Surviving Climate Chaos is being published into a new world of lethal fires, floods and record-breaking temperatures, as well as frantic international negotiations before CoP 26 in Glasgow. This is while the IPCC warns us that we are in the last decade before Arctic, oceanic and equatorial tipping points take all choices out of human hands. This emergency calls for far greater focus and impact in our climate change response, and for the strengthening of communities and ecosystems everywhere against climate chaos.
Arctic Death Spiral.
Perhaps the most obviously dangerous tipping point lies in the Arctic, where trillions of tonnes of carbon lie in melting permafrosts and warming sea-beds. Here, faster heating is inevitable because the lost ice reflected light and heat more than dark sea and land. Worse, ice absorbs eighty times more heat before it melts than liquid water takes to warm up afterwards, so dramatic changes can be expected when the last ice melts. My book contains in full colour an image that might be the most important you’ll ever see. It shows sea ice volume declining in the Arctic Ocean, neatly displayed by Andy Lee Robinson as a month-by-month spiral since 1979. First we lost the multi-year ice that stabilised the coasts and permafrosts, then the maximum extent of the sea ice became smaller and smaller until year-round shipping routes opened up. Now the last ice looks set to vanish in the 2030s and, with other tipping points wobbling as well, a complete system breakdown seems likely around the middle of this century.

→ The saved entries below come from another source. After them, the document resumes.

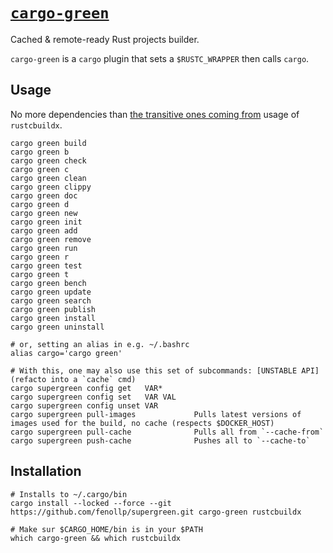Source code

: # [`cargo-green`](https://github.com/fenollp/supergreen/tree/main/cargo-green)
Cached & remote-ready Rust projects builder.

`cargo-green` is a `cargo` plugin that sets a `$RUSTC_WRAPPER` then calls `cargo`.


## Usage

No more dependencies than [the transitive ones coming from](../rustcbuildx#usage) usage of `rustcbuildx`.

```shell
cargo green build
cargo green b
cargo green check
cargo green c
cargo green clean
cargo green clippy
cargo green doc
cargo green d
cargo green new
cargo green init
cargo green add
cargo green remove
cargo green run
cargo green r
cargo green test
cargo green t
cargo green bench
cargo green update
cargo green search
cargo green publish
cargo green install
cargo green uninstall

# or, setting an alias in e.g. ~/.bashrc
alias cargo='cargo green'

# With this, one may also use this set of subcommands: [UNSTABLE API] (refacto into a `cache` cmd)
cargo supergreen config get   VAR*
cargo supergreen config set   VAR VAL
cargo supergreen config unset VAR
cargo supergreen pull-images             Pulls latest versions of images used for the build, no cache (respects $DOCKER_HOST)
cargo supergreen pull-cache              Pulls all from `--cache-from`
cargo supergreen push-cache              Pushes all to `--cache-to`
```

## Installation

```shell
# Installs to ~/.cargo/bin
cargo install --locked --force --git https://github.com/fenollp/supergreen.git cargo-green rustcbuildx

# Make sur $CARGO_HOME/bin is in your $PATH
which cargo-green && which rustcbuildx
```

The final decade of human choice.
This sense of multiple approaching tipping points is the heart of the idea that global heating could become a ‘runaway’ process in mid-century, beyond any possibility of human control. It is what climate scientists and ecologists mean when they say that this now is the ‘final decade’ of human choice. It is why the next two or three conferences of the Parties to the UN Convention on Climate Change are so vital. And it is why the next one, the 26th in Glasgow, must raise ambitions dramatically, starting with the ambition to survive. In practice, the world’s governments must commit to true ‘net zero’ emissions by 2050 and closing down the use of coal, while the richer ones will need to agree to spend much more, with greater purpose and impact, on trying to slow global heating, while helping people cope with its consequences. In short, they and we must now define, and accelerate along, a pathway towards a liveable world.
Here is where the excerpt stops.